═══ Entries shown
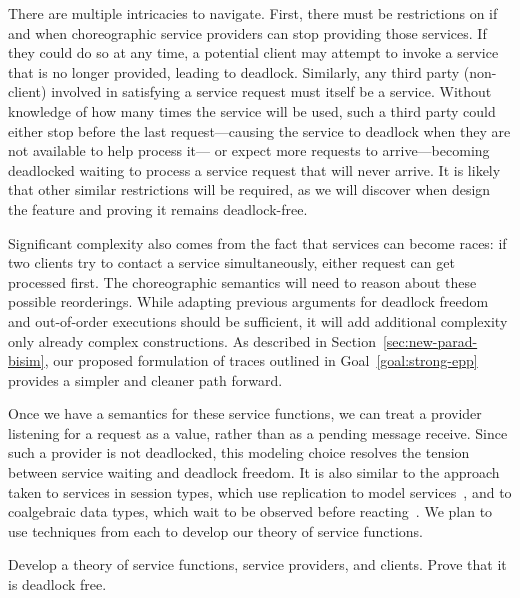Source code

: There are multiple intricacies to navigate.
First, there must be restrictions on if and when choreographic service providers can stop providing those services.
If they could do so at any time, a potential client may attempt to invoke a service that is no longer provided, leading to deadlock.
Similarly, any third party (non-client) involved in satisfying a service request must itself be a service.
Without knowledge of how many times the service will be used,
such a third party could either stop before the last request---causing the service to deadlock when they are not available to help process it---%
or expect more requests to arrive---becoming deadlocked waiting to process a service request that will never arrive.
It is likely that other similar restrictions will be required, as we will discover when design the feature and proving it remains deadlock-free.

Significant complexity also comes from the fact that services can become races:
if two clients try to contact a service simultaneously, either request can get processed first.
The choreographic semantics will need to reason about these possible reorderings.
While adapting previous arguments for deadlock freedom and out-of-order executions should be sufficient,
it will add additional complexity only already complex constructions.
As described in Section~\ref{sec:new-parad-bisim}, our proposed formulation of traces outlined in Goal~\ref{goal:strong-epp}
provides a simpler and cleaner path forward.

Once we have a semantics for these service functions, we can treat a provider listening for a request as a value, rather than as a pending message receive.
Since such a provider is not deadlocked, this modeling choice resolves the tension between service waiting and deadlock freedom.
It is also similar to the approach taken to services in session types, which use replication to model services~\cite{DeYoungCPT09,CairesP10,Wadler12,LeBrunFD25},
and to coalgebraic data types, which wait to be observed before reacting~\cite{KozenS17}.
We plan to use techniques from each to develop our theory of service functions.

\begin{goal}
  \label{goal:wait-until-called}
  Develop a theory of service functions, service providers, and clients.
  Prove that it is deadlock free.
\end{goal}


\iffalse
{}

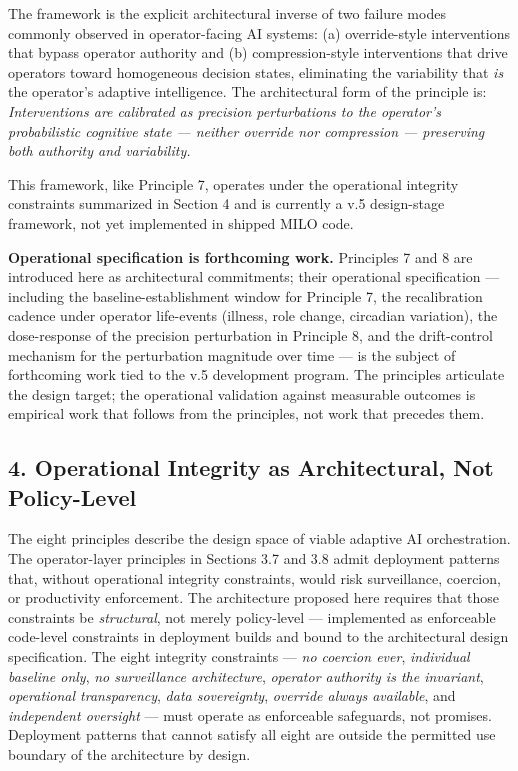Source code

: The framework is the explicit architectural inverse of two failure modes
commonly observed in operator-facing AI systems: (a) override-style
interventions that bypass operator authority and (b) compression-style
interventions that drive operators toward homogeneous decision states,
eliminating the variability that \emph{is} the operator's adaptive
intelligence. The architectural form of the principle is:
\emph{Interventions are calibrated as precision perturbations to the
operator's probabilistic cognitive state --- neither override nor
compression --- preserving both authority and variability.}

This framework, like Principle 7, operates under the operational
integrity constraints summarized in Section 4 and is currently a v.5
design-stage framework, not yet implemented in shipped MILO code.

\textbf{Operational specification is forthcoming work.} Principles 7 and
8 are introduced here as architectural commitments; their operational
specification --- including the baseline-establishment window for
Principle 7, the recalibration cadence under operator life-events
(illness, role change, circadian variation), the dose-response of the
precision perturbation in Principle 8, and the drift-control mechanism
for the perturbation magnitude over time --- is the subject of
forthcoming work tied to the v.5 development program. The principles
articulate the design target; the operational validation against
measurable outcomes is empirical work that follows from the principles,
not work that precedes them.

\subsection{4. Operational Integrity as Architectural, Not
Policy-Level}\label{operational-integrity-as-architectural-not-policy-level}

The eight principles describe the design space of viable adaptive AI
orchestration. The operator-layer principles in Sections 3.7 and 3.8
admit deployment patterns that, without operational integrity
constraints, would risk surveillance, coercion, or productivity
enforcement. The architecture proposed here requires that those
constraints be \emph{structural}, not merely policy-level ---
implemented as enforceable code-level constraints in deployment builds
and bound to the architectural design specification. The eight integrity
constraints --- \emph{no coercion ever}, \emph{individual baseline
only}, \emph{no surveillance architecture}, \emph{operator authority is
the invariant}, \emph{operational transparency}, \emph{data
sovereignty}, \emph{override always available}, and \emph{independent
oversight} --- must operate as enforceable safeguards, not promises.
Deployment patterns that cannot satisfy all eight are outside the
permitted use boundary of the architecture by design.

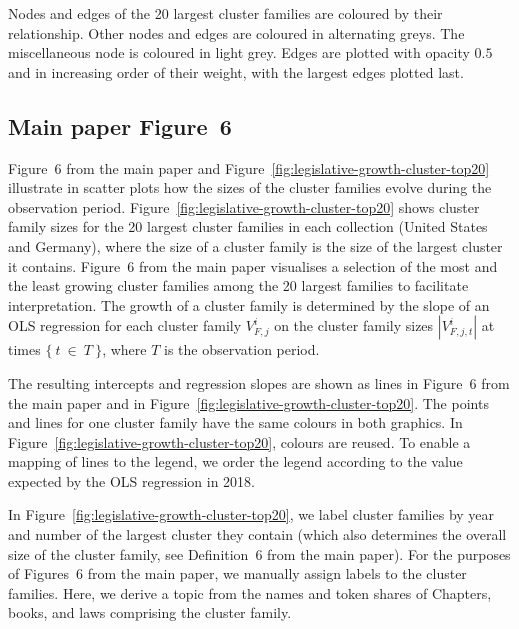 Nodes and edges of the 20 largest cluster families are coloured by their relationship. 
Other nodes and edges are coloured in alternating greys. 
The miscellaneous node is coloured in light grey.
Edges are plotted with opacity $0.5$ and in increasing order of their weight, 
with the largest edges plotted last.



\subsection{Main paper Figure~6} %

Figure~6 from the main paper %
and Figure~\ref{fig:legislative-growth-cluster-top20} illustrate in scatter plots how the sizes of the cluster families evolve during the observation period.
Figure~\ref{fig:legislative-growth-cluster-top20} shows cluster family sizes for the 20 largest cluster families in each collection (United States and Germany),
where the size of a cluster family is the size of the largest cluster it contains. 
Figure~6 from the main paper %
visualises a selection of the most and the least growing cluster families among the 20 largest families to facilitate interpretation. 
The growth of a cluster family is determined by the slope of an OLS regression for each cluster family $V^i_{F,j}$ on the cluster family sizes $|V^i_{F,j,t}|$ at times $\{~t~\in~T~\}$, 
where $T$ is the observation period.

The resulting intercepts and regression slopes are shown as lines in Figure~6 from the main paper %
and in Figure~\ref{fig:legislative-growth-cluster-top20}.
The points and lines for one cluster family have the same colours in both graphics.
In Figure~\ref{fig:legislative-growth-cluster-top20}, 
colours are reused.
To enable a mapping of lines to the legend, 
we order the legend according to the value expected by the OLS regression in 2018.

In Figure~\ref{fig:legislative-growth-cluster-top20}, 
we label cluster families by year and number of the largest cluster they contain (which also determines the overall size of the cluster family, see Definition~6 from the main paper).
For the purposes of Figures~6 from the main paper,  %
we manually assign labels to the cluster families. 
Here, we derive a topic from the names and token shares of Chapters, books, and laws comprising the cluster family.

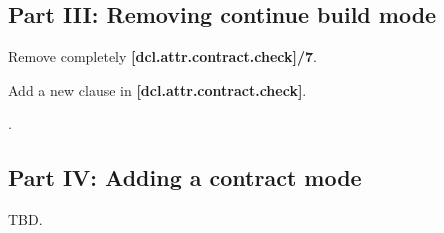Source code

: \subsection{Part III: Removing continue build mode}

Remove completely \textbf{[dcl.attr.contract.check]/7}.

Add a new clause in \textbf{[dcl.attr.contract.check]}.

\begin{flushright}
\begin{minipage}[t]{0.9\textwidth}
.
\end{minipage}
\end{flushright}

\subsection{Part IV: Adding a contract mode}

TBD.
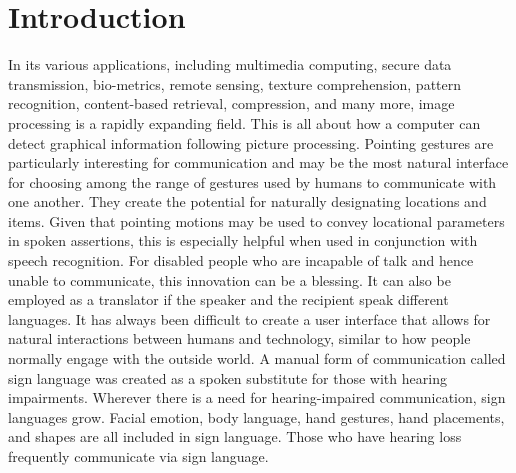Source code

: \documentclass[fleqn, 11pt, twoside]{IOEGC}
\begin{document}
    
\maketitle
\thispagestyle{1. Introduction} 

\section{Introduction}
In its various applications, including multimedia computing, secure data transmission, bio-metrics, remote sensing, texture comprehension, pattern recognition, content-based retrieval, compression, and many more, image processing is a rapidly expanding field. This is all about how a computer can detect graphical information following picture processing. Pointing gestures are particularly interesting for communication and may be the most natural interface for choosing among the range of gestures used by humans to communicate with one another. They create the potential for naturally designating locations and items. Given that pointing motions may be used to convey locational parameters in spoken assertions, this is especially helpful when used in conjunction with speech recognition. For disabled people who are incapable of talk and hence unable to communicate, this innovation can be a blessing. It can also be employed as a translator if the speaker and the recipient speak different languages. It has always been difficult to create a user interface that allows for natural interactions between humans and technology, similar to how people normally engage with the outside world. A manual form of communication called sign language was created as a spoken substitute for those with hearing impairments. Wherever there is a need for hearing-impaired communication, sign languages grow. Facial emotion, body language, hand gestures, hand placements, and shapes are all included in sign language. Those who have hearing loss frequently communicate via sign language.
\end{document}
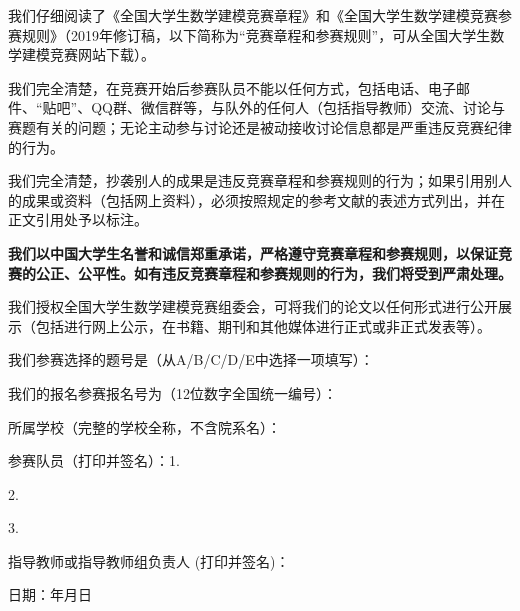 \documentclass{article}
\renewcommand*{\songti}{\CJKfamily{zhsong}}
\begin{document}
	\begin{spacing}{1.5}

		{

			我们仔细阅读了《全国大学生数学建模竞赛章程》和《全国大学生数学建模竞赛参赛规则》（2019年修订稿，以下简称为“竞赛章程和参赛规则”，可从全国大学生数学建模竞赛网站下载）。

			我们完全清楚，在竞赛开始后参赛队员不能以任何方式，包括电话、电子邮件、“贴吧”、QQ群、微信群等，与队外的任何人（包括指导教师）交流、讨论与赛题有关的问题；无论主动参与讨论还是被动接收讨论信息都是严重违反竞赛纪律的行为。

			我们完全清楚，抄袭别人的成果是违反竞赛章程和参赛规则的行为；如果引用别人的成果或资料（包括网上资料），必须按照规定的参考文献的表述方式列出，并在正文引用处予以标注。

			\textbf{我们以中国大学生名誉和诚信郑重承诺，严格遵守竞赛章程和参赛规则，以保证竞赛的公正、公平性。如有违反竞赛章程和参赛规则的行为，我们将受到严肃处理。}

			我们授权全国大学生数学建模竞赛组委会，可将我们的论文以任何形式进行公开展示（包括进行网上公示，在书籍、期刊和其他媒体进行正式或非正式发表等）。

			我们参赛选择的题号是（从A/B/C/D/E中选择一项填写）：\underline{\makebox[12\ccwd][c]{\NumberProblem}}

			我们的报名参赛报名号为（12位数字全国统一编号）：\underline{\makebox[12\ccwd][c]{\NumberCUMCMMathModeling}}

			所属学校（完整的学校全称，不含院系名）：\underline{\makebox[20\ccwd][c]{\MembersUniversity}}

			参赛队员（打印并签名）：1.\underline{\makebox[12\ccwd][c]{\MemberOne}}

			\makebox[11.5\ccwd][c]{}2.\underline{\makebox[12\ccwd][c]{\MemberTwo}}

			\makebox[11.5\ccwd][c]{}3.\underline{\makebox[12\ccwd][c]{\MemberThree}}

			指导教师或指导教师组负责人  (打印并签名)：\underline{\makebox[12\ccwd][c]{\MemberTeacher}}


			\begin{flushright}
				\songti
				日期：\underline{\makebox[4\ccwd][c]{\Year}}年\underline{\makebox[2\ccwd][c]{\Month}}月\underline{\makebox[2\ccwd][c]{\Day}}日
			\end{flushright}

			\textbf{}
		}

	\end{spacing}
\end{document}
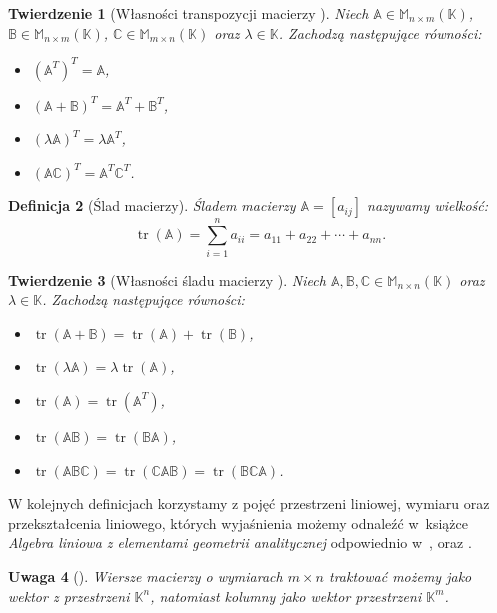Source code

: \documentclass[12pt,a4paper]{report}
\newtheorem{df}{Definicja}[chapter]
\newtheorem{tw}[df]{Twierdzenie}
\newtheorem{uwaga}[df]{Uwaga}
\newcommand{\setK}{\mathbb{K}}
\newcommand{\tr}[1]{\operatorname{tr}\left({#1} \right)}
\begin{document}
\begin{tw}[Własności transpozycji macierzy {\citep[Sec 5.1 Tw. 5.1]{ealIII}}]
Niech $\mathbb{A} \in \mathbb{M}_{n \times m} (\setK)$, $\mathbb{B} \in \mathbb{M}_{n \times m} (\setK)$, $\mathbb{C} \in \mathbb{M}_{m \times n} (\setK)$ oraz $\lambda \in \setK$.
Zachodzą następujące równości:
\begin{itemize}
\item $(\mathbb{A}^T)^T = \mathbb{A}$,
\item $(\mathbb{A} + \mathbb{B})^T = \mathbb{A}^T + \mathbb{B}^T$,
\item $(\lambda \mathbb{A})^T = \lambda \mathbb{A}^T$,
\item $(\mathbb{A}\mathbb{C})^T = \mathbb{A}^T \mathbb{C}^T$.
\end{itemize}
\end{tw}

\begin{df}[Ślad macierzy]{\citep[Sec 6.4]{ealIII}}
Śladem macierzy  $\mathbb{A} = [a_{ij}]$ nazywamy wielkość:
$$
\tr{\mathbb{A}} = \sum_{i=1}^n a_{ii} = a_{11} + a_{22} + \cdots + a_{nn}.
$$
\end{df}


\begin{tw}[Własności śladu macierzy {\citep[Sec 6.4]{ealIII}}]
Niech $\mathbb{A}, \mathbb{B}, \mathbb{C} \in \mathbb{M}_{n \times n} (\setK)$ oraz $\lambda \in \setK$.
Zachodzą następujące równości:
\begin{itemize}
\item $\tr{\mathbb{A} + \mathbb{B}} = \tr{\mathbb{A}} + \tr{\mathbb{B}}$,
\item $\tr{\lambda \mathbb{A}} = \lambda \tr{\mathbb{A}}$,
\item $\tr{\mathbb{A}} =\tr{\mathbb{A}^T}$,
\item $\tr{\mathbb{A} \mathbb{B}}  = \tr{\mathbb{B} \mathbb{A}} $,
\item $\tr{\mathbb{A} \mathbb{B} \mathbb{C}}  = \tr{\mathbb{C} \mathbb{A} \mathbb{B}} = \tr{\mathbb{B} \mathbb{C} \mathbb{A}}$.
\end{itemize}
\end{tw}

W kolejnych definicjach korzystamy z pojęć przestrzeni liniowej, wymiaru oraz przekształcenia liniowego, których wyjaśnienia możemy odnaleźć w~książce \textit{Algebra liniowa z elementami geometrii analitycznej} odpowiednio w~{\citep[Sec 7.1]{alzega}}, {\citep[Sec 7.5]{alzega}} oraz {\citep[Sec 9.1]{alzega}}.

\begin{uwaga}[{\citep[Sec 8.1]{alzega}}]
Wiersze macierzy o wymiarach $m \times n$ traktować możemy jako wektor z przestrzeni $\setK^n$, natomiast kolumny jako wektor przestrzeni $\setK^m$.
\end{uwaga}
\end{document}
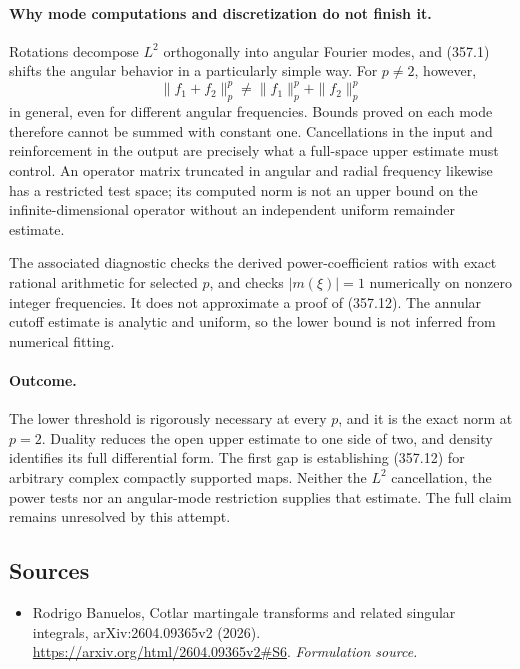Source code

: \documentclass[11pt]{article}
\begin{document}
\paragraph{Why mode computations and discretization do not finish it.}
Rotations decompose $L^2$ orthogonally into angular Fourier modes,
and (357.1) shifts the angular behavior in a particularly simple way.
For $p\ne2$, however,
\[
 \|f_1+f_2\|_p^p\ne\|f_1\|_p^p+\|f_2\|_p^p
\]
in general, even for different angular frequencies. Bounds proved on
each mode therefore cannot be summed with constant one. Cancellations
in the input and reinforcement in the output are precisely what a
full-space upper estimate must control. An operator matrix truncated
in angular and radial frequency likewise has a restricted test space;
its computed norm is not an upper bound on the infinite-dimensional
operator without an independent uniform remainder estimate.

The associated diagnostic checks the derived power-coefficient ratios
with exact rational arithmetic for selected $p$, and checks
$|m(\xi)|=1$ numerically on nonzero integer frequencies. It does not approximate
a proof of (357.12). The annular cutoff estimate is analytic and
uniform, so the lower bound is not inferred from numerical fitting.

\paragraph{Outcome.}
The lower threshold is rigorously necessary at every $p$, and it is
the exact norm at $p=2$. Duality reduces the open upper estimate to
one side of two, and density identifies its full differential form.
The first gap is establishing (357.12) for arbitrary complex compactly
supported maps. Neither the $L^2$ cancellation, the power tests nor
an angular-mode restriction supplies that estimate. The full claim
remains unresolved by this attempt.
\subsection{Sources}
\begin{itemize}
\item[S1]Rodrigo Banuelos, Cotlar martingale transforms and related singular integrals, arXiv:2604.09365v2 (2026).
\url{https://arxiv.org/html/2604.09365v2#S6}.
\textit{Formulation source.}
\end{itemize}
\end{document}
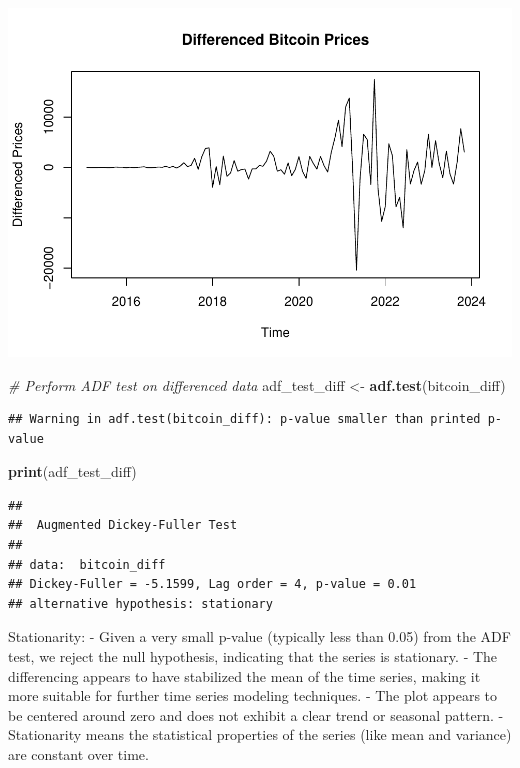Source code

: \documentclass[
]{book}
\newenvironment{Shaded}{\begin{snugshade}}{\end{snugshade}}
\newcommand{\CommentTok}[1]{\textcolor[rgb]{0.56,0.35,0.01}{\textit{#1}}}
\newcommand{\FunctionTok}[1]{\textcolor[rgb]{0.13,0.29,0.53}{\textbf{#1}}}
\newcommand{\NormalTok}[1]{#1}
\newcommand{\OtherTok}[1]{\textcolor[rgb]{0.56,0.35,0.01}{#1}}
\begin{document}
\includegraphics{bookdown-demo_files/figure-latex/unnamed-chunk-38-1.pdf}

\begin{Shaded}
\begin{Highlighting}[]
\CommentTok{\# Perform ADF test on differenced data}
\NormalTok{adf\_test\_diff }\OtherTok{\textless{}{-}} \FunctionTok{adf.test}\NormalTok{(bitcoin\_diff)}
\end{Highlighting}
\end{Shaded}

\begin{verbatim}
## Warning in adf.test(bitcoin_diff): p-value smaller than printed p-value
\end{verbatim}

\begin{Shaded}
\begin{Highlighting}[]
\FunctionTok{print}\NormalTok{(adf\_test\_diff)}
\end{Highlighting}
\end{Shaded}

\begin{verbatim}
## 
##  Augmented Dickey-Fuller Test
## 
## data:  bitcoin_diff
## Dickey-Fuller = -5.1599, Lag order = 4, p-value = 0.01
## alternative hypothesis: stationary
\end{verbatim}

Stationarity:
- Given a very small p-value (typically less than 0.05) from the ADF test, we reject the null hypothesis, indicating that the series is stationary.
- The differencing appears to have stabilized the mean of the time series, making it more suitable for further time series modeling techniques.
- The plot appears to be centered around zero and does not exhibit a clear trend or seasonal pattern.
- Stationarity means the statistical properties of the series (like mean and variance) are constant over time.
\end{document}
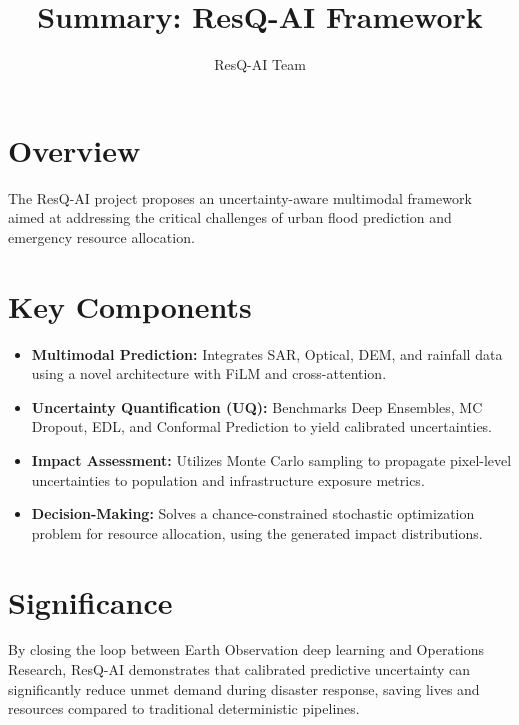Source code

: \documentclass[11pt]{article}
\begin{document}
\title{Summary: ResQ-AI Framework}
\author{ResQ-AI Team}
\date{}
\maketitle

\section*{Overview}
The ResQ-AI project proposes an uncertainty-aware multimodal framework aimed at addressing the critical challenges of urban flood prediction and emergency resource allocation. 

\section*{Key Components}
\begin{itemize}
    \item \textbf{Multimodal Prediction:} Integrates SAR, Optical, DEM, and rainfall data using a novel architecture with FiLM and cross-attention.
    \item \textbf{Uncertainty Quantification (UQ):} Benchmarks Deep Ensembles, MC Dropout, EDL, and Conformal Prediction to yield calibrated uncertainties.
    \item \textbf{Impact Assessment:} Utilizes Monte Carlo sampling to propagate pixel-level uncertainties to population and infrastructure exposure metrics.
    \item \textbf{Decision-Making:} Solves a chance-constrained stochastic optimization problem for resource allocation, using the generated impact distributions.
\end{itemize}

\section*{Significance}
By closing the loop between Earth Observation deep learning and Operations Research, ResQ-AI demonstrates that calibrated predictive uncertainty can significantly reduce unmet demand during disaster response, saving lives and resources compared to traditional deterministic pipelines.
\end{document}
══════
Search the entries for the word "sizes" and copy every line that has it.

and Figure~\ref{fig:legislative-growth-cluster-top20} illustrate in scatter plots how the sizes of the cluster families evolve during the observation period.
Figure~\ref{fig:legislative-growth-cluster-top20} shows cluster family sizes for the 20 largest cluster families in each collection (United States and Germany),
The growth of a cluster family is determined by the slope of an OLS regression for each cluster family $V^i_{F,j}$ on the cluster family sizes $|V^i_{F,j,t}|$ at times $\{~t~\in~T~\}$, 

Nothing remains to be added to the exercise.